#### Problem requirements
Your answer should consist of each line below that includes the word "could".

#### Data records
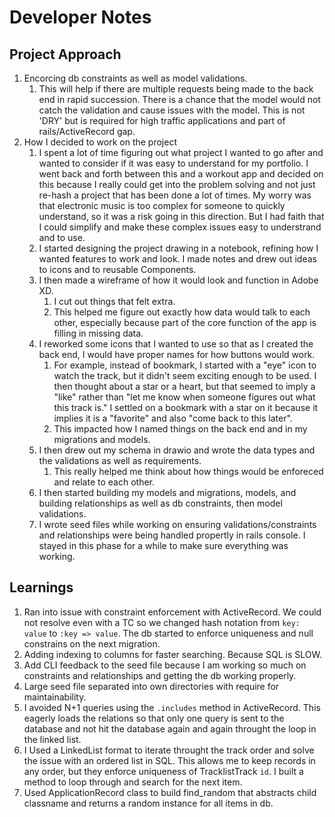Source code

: # Developer Notes

## Project Approach

1. Encorcing db constraints as well as model validations.
   1. This will help if there are multiple requests being made to the back end in rapid succession. There is a chance that the model would not catch the validation and cause issues with the model. This is not 'DRY' but is required for high traffic applications and part of rails/ActiveRecord gap.
2. How I decided to work on the project
   1. I spent a lot of time figuring out what project I wanted to go after and wanted to consider if it was easy to understand for my portfolio. I went back and forth between this and a workout app and decided on this because I really could get into the problem solving and not just re-hash a project that has been done a lot of times. My worry was that electronic music is too complex for someone to quickly understand, so it was a risk going in this direction. But I had faith that I could simplify and make these complex issues easy to understrand and to use.
   2. I started designing the project drawing in a notebook, refining how I wanted features to work and look. I made notes and drew out ideas to icons and to reusable Components.
   3. I then made a wireframe of how it would look and function in Adobe XD.
      1. I cut out things that felt extra.
      2. This helped me figure out exactly how data would talk to each other, especially because part of the core function of the app is filling in missing data.
   4. I reworked some icons that I wanted to use so that as I created the back end, I would have proper names for how buttons would work.
      1. For example, instead of bookmark, I started with a "eye" icon to watch the track, but it didn't seem exciting enough to be used. I then thought about a star or a heart, but that seemed to imply a "like" rather than "let me know when someone figures out what this track is." I settled on a bookmark with a star on it because it implies it is a "favorite" and also "come back to this later".
      2. This impacted how I named things on the back end and in my migrations and models.
   5. I then drew out my schema in drawio and wrote the data types and the validations as well as requirements.
      1. This really helped me think about how things would be enforeced and relate to each other.
   6. I then started building my models and migrations, models, and building relationships as well as db constraints, then model validations.
   7. I wrote seed files while working on ensuring validations/constraints and relationships were being handled propertly in rails console. I stayed in this phase for a while to make sure everything was working.

## Learnings

1. Ran into issue with constraint enforcement with ActiveRecord. We could not resolve even with a TC so we changed hash notation from `key: value` to `:key => value`. The db started to enforce uniqueness and null constrains on the next migration.
2. Adding indexing to columns for faster searching. Because SQL is SLOW.
3. Add CLI feedback to the seed file because I am working so much on constraints and relationships and getting the db working properly.
4. Large seed file separated into own directories with require for maintainability.
5. I avoided N+1 queries using the `.includes` method in ActiveRecord. This eagerly loads the relations so that only one query is sent to the database and not hit the database again and again throught the loop in the linked list.
6. I Used a LinkedList format to iterate throught the track order and solve the issue with an ordered list in SQL. This allows me to keep records in any order, but they enforce uniqueness of TracklistTrack `id`. I built a method to loop through and search for the next item.
7. Used ApplicationRecord class to build find_random that abstracts child classname and returns a random instance for all items in db.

#### Solution to the exercise
   1. I spent a lot of time figuring out what project I wanted to go after and wanted to consider if it was easy to understand for my portfolio. I went back and forth between this and a workout app and decided on this because I really could get into the problem solving and not just re-hash a project that has been done a lot of times. My worry was that electronic music is too complex for someone to quickly understand, so it was a risk going in this direction. But I had faith that I could simplify and make these complex issues easy to understrand and to use.
1. Ran into issue with constraint enforcement with ActiveRecord. We could not resolve even with a TC so we changed hash notation from `key: value` to `:key => value`. The db started to enforce uniqueness and null constrains on the next migration.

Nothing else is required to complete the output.